Top of Raw data

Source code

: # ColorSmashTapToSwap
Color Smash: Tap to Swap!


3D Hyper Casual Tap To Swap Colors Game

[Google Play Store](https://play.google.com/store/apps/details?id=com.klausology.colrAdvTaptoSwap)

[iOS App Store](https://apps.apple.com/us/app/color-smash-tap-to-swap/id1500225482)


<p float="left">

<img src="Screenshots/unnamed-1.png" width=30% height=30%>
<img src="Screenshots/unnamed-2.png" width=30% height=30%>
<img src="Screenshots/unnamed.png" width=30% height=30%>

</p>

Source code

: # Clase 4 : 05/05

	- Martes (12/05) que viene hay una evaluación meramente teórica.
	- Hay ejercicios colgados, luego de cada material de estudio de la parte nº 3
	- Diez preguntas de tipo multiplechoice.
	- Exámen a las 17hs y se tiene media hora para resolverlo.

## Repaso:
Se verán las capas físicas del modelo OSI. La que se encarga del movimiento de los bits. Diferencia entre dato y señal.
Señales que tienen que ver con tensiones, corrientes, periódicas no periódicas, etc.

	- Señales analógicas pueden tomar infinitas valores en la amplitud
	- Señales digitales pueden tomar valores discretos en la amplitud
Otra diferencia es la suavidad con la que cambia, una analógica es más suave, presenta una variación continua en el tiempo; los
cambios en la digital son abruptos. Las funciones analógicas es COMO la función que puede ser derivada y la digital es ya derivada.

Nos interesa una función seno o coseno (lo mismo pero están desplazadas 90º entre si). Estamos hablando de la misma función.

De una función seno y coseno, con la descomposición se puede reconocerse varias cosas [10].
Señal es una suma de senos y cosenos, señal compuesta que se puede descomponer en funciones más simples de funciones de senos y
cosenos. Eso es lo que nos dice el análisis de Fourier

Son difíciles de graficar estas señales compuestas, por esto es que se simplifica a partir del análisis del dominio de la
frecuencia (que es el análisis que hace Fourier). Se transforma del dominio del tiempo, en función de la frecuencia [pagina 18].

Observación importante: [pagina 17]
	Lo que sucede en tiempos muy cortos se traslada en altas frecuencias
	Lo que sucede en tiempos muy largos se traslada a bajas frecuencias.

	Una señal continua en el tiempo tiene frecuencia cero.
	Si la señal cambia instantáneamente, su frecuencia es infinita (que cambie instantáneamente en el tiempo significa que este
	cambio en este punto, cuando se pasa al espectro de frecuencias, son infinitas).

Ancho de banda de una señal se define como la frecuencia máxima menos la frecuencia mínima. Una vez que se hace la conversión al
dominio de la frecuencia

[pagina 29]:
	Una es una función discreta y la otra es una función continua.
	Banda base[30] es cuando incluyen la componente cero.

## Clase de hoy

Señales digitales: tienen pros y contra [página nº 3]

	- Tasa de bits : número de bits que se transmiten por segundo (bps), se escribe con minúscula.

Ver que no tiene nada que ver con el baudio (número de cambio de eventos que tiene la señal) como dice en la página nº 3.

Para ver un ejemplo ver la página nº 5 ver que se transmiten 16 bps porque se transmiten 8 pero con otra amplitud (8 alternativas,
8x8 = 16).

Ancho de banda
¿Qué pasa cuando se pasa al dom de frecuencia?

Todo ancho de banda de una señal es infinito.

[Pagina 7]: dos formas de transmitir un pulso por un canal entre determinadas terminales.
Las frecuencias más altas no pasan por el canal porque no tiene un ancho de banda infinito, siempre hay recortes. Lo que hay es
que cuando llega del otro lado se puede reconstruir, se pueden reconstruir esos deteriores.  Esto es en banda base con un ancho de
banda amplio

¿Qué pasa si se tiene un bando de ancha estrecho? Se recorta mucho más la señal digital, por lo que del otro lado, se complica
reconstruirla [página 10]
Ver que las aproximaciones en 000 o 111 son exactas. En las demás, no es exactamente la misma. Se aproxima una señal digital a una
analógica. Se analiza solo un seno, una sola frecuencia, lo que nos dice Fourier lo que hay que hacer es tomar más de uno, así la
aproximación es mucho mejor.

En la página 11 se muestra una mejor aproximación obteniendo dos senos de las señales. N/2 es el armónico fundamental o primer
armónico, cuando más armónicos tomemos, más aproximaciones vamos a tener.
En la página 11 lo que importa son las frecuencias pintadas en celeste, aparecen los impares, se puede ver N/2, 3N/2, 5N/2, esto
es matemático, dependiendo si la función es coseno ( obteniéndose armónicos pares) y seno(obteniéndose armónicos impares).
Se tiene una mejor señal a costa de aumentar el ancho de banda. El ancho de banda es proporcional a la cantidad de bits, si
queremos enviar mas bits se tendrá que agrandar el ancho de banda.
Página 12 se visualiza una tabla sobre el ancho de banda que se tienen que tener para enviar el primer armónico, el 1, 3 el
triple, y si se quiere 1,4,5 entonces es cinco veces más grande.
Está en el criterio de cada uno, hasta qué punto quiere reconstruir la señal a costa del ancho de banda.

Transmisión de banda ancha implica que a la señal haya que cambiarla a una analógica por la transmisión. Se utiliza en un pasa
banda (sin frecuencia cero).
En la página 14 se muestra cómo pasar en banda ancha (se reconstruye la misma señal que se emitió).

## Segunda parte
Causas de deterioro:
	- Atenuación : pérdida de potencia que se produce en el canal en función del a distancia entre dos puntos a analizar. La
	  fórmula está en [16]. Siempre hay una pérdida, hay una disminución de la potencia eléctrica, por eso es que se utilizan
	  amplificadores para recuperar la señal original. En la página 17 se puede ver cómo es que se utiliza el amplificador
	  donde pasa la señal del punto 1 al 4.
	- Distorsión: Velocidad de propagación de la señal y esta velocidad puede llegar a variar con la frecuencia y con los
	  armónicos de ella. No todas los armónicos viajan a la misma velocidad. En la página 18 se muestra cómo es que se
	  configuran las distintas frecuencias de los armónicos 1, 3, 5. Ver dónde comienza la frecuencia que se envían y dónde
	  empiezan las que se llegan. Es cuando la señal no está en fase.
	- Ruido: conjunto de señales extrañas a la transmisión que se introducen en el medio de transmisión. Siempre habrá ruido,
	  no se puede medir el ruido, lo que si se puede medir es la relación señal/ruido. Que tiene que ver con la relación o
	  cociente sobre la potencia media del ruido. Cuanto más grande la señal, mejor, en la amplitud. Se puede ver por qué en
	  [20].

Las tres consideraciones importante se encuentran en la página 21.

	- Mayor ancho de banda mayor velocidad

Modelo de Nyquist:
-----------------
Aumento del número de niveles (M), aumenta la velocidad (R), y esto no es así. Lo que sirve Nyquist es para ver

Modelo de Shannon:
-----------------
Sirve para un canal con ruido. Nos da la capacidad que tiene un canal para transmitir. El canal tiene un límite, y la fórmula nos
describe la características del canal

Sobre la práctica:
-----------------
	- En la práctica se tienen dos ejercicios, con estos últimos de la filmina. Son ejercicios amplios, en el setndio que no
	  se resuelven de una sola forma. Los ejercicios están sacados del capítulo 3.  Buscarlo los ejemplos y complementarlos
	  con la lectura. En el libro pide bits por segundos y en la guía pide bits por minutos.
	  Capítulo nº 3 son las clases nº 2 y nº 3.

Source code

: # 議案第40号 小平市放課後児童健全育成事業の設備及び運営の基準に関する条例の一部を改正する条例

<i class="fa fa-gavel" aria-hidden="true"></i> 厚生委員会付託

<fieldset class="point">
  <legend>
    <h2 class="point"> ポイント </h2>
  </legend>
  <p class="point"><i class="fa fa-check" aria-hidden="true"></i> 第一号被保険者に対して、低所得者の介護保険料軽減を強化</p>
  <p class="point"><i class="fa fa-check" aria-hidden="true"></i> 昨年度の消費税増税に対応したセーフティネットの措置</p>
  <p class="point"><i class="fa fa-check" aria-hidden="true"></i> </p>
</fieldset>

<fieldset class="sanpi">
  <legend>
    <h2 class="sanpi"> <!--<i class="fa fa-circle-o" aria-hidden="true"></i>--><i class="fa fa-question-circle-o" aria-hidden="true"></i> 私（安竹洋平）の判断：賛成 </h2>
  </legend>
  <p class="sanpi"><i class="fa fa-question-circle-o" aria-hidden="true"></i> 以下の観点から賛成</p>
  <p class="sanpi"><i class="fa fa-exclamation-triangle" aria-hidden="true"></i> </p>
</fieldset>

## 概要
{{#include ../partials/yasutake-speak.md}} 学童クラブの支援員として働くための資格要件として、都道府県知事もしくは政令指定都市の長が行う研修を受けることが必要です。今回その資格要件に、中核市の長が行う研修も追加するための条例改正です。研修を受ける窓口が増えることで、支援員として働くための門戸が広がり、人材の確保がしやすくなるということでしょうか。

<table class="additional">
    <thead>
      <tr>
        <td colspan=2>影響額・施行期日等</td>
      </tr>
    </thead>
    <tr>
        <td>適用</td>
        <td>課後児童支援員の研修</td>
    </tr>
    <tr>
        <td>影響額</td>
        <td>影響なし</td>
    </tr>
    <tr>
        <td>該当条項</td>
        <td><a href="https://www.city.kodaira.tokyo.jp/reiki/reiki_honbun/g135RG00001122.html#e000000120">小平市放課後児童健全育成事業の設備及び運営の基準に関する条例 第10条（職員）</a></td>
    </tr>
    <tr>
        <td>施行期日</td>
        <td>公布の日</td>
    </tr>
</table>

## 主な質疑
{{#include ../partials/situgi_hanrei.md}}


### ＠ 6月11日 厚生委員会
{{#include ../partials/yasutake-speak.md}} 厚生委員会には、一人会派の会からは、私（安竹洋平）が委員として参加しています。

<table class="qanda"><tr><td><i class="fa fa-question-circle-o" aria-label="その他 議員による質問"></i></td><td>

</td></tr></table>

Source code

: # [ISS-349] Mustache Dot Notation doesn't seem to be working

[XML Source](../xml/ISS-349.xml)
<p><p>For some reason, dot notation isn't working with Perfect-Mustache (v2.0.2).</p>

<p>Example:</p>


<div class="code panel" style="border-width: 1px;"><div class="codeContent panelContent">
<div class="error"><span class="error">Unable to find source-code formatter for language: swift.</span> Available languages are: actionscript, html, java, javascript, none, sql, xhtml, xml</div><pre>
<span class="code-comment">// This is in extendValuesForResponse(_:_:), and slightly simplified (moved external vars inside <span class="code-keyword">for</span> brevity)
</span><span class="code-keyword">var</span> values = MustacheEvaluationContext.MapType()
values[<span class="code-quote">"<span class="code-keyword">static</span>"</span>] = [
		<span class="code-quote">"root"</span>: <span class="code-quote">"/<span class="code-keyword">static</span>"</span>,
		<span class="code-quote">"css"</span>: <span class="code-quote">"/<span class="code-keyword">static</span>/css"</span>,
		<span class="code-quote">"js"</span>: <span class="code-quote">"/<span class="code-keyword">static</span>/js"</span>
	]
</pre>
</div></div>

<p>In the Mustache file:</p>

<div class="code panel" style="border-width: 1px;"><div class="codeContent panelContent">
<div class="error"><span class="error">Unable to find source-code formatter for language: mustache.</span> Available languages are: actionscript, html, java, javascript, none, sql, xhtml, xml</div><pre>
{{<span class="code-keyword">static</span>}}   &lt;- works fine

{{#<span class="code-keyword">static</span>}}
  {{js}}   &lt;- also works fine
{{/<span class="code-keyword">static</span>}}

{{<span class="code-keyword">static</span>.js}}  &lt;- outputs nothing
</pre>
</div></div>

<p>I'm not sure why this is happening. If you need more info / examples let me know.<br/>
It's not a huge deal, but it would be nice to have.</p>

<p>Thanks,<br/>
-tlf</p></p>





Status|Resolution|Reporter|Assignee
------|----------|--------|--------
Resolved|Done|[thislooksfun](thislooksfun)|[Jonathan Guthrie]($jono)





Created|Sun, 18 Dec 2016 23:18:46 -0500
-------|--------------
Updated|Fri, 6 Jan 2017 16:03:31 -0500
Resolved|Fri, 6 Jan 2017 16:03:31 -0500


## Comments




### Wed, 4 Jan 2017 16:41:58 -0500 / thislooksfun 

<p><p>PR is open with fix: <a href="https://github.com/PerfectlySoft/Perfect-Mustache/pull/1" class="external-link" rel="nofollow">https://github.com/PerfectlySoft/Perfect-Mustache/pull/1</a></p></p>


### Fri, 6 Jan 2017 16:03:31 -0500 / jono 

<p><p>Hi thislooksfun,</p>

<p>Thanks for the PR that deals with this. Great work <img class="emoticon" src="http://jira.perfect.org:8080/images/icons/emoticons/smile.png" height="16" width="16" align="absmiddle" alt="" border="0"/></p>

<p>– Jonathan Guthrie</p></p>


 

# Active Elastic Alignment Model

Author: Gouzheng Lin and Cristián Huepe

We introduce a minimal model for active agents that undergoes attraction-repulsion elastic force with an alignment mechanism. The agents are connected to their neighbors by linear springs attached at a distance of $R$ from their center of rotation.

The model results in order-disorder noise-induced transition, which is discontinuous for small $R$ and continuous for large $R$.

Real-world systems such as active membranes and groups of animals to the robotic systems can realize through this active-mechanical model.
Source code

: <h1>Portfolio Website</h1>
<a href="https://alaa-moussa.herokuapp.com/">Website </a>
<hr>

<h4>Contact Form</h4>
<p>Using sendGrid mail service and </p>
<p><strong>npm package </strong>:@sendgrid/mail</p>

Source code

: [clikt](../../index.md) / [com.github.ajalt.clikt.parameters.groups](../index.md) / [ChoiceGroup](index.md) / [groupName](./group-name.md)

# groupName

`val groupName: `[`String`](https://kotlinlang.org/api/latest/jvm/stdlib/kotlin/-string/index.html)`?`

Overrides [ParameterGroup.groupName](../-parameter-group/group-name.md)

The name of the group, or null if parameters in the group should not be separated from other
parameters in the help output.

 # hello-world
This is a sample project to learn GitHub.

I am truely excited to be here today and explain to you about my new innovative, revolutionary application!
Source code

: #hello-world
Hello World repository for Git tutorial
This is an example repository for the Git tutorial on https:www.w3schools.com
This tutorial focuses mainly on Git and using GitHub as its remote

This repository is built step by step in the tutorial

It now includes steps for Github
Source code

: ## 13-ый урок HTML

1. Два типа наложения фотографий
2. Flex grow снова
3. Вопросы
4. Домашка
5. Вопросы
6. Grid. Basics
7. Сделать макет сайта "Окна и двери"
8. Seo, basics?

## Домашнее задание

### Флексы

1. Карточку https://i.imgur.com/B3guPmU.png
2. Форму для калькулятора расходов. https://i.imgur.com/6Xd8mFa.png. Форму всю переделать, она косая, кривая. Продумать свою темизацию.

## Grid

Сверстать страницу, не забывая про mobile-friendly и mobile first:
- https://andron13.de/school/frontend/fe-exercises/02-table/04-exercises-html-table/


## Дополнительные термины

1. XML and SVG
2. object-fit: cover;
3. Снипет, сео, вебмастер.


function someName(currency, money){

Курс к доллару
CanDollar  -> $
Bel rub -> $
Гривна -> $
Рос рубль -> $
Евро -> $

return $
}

Bottom of Raw data

● **How to complete this task**: Scan the records above. Return every line with "from" in it.

● **Expected answer**:
We introduce a minimal model for active agents that undergoes attraction-repulsion elastic force with an alignment mechanism. The agents are connected to their neighbors by linear springs attached at a distance of $R$ from their center of rotation.
The name of the group, or null if parameters in the group should not be separated from other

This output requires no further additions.